*WHAT THE EXERCISE ASKS*
In the records below, find each line with the word "lang" and copy it.

*Source texts of formatted documents*
--

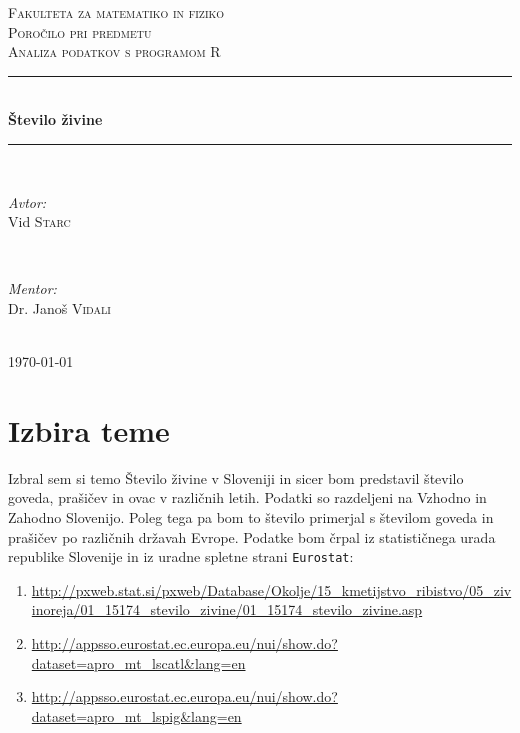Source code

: \documentclass[11pt,a4paper]{article}
\begin{document}
\begin{titlepage}
\newcommand{\HRule}{\rule{\linewidth}{0.5mm}}
\center

\textsc{\LARGE Fakulteta za matematiko in fiziko}\\[3 cm]
\textsc{\Large Poročilo pri predmetu}\\[0.5cm]
\textsc{\large Analiza podatkov s programom R}\\[2 cm]
\HRule \\[0.4cm]
{ \huge \bfseries Število živine}\\[0.4cm] 
\HRule \\[6 cm]


\begin{minipage}{0.4\textwidth}
\begin{flushleft} \large
\emph{Avtor:}\\
Vid \textsc{Starc}
\end{flushleft}
\end{minipage}
~
\begin{minipage}{0.4\textwidth}
\begin{flushright} \large
\emph{Mentor:} \\
Dr. Janoš \textsc{Vidali}
\end{flushright}
\end{minipage}\\[2 cm]

{\large \today}\\[3cm] 


\end{titlepage}


\section{Izbira teme}
Izbral sem si temo Število živine v Sloveniji in sicer bom predstavil število goveda, prašičev in ovac v različnih letih. Podatki so razdeljeni na Vzhodno in Zahodno Slovenijo. Poleg tega pa bom to število primerjal s številom goveda in prašičev po različnih državah Evrope. Podatke bom črpal iz statističnega urada republike Slovenije in iz uradne spletne strani \verb|Eurostat|:
\begin{enumerate}
\item \url{http://pxweb.stat.si/pxweb/Database/Okolje/15_kmetijstvo_ribistvo/05_zivinoreja/01_15174_stevilo_zivine/01_15174_stevilo_zivine.asp}

\item \url{http://appsso.eurostat.ec.europa.eu/nui/show.do?dataset=apro_mt_lscatl&lang=en}

\item \url{http://appsso.eurostat.ec.europa.eu/nui/show.do?dataset=apro_mt_lspig&lang=en}
\end{enumerate}
\end{document}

--

*ANSWER BOX*
\item \url{http://appsso.eurostat.ec.europa.eu/nui/show.do?dataset=apro_mt_lscatl&lang=en}
\item \url{http://appsso.eurostat.ec.europa.eu/nui/show.do?dataset=apro_mt_lspig&lang=en}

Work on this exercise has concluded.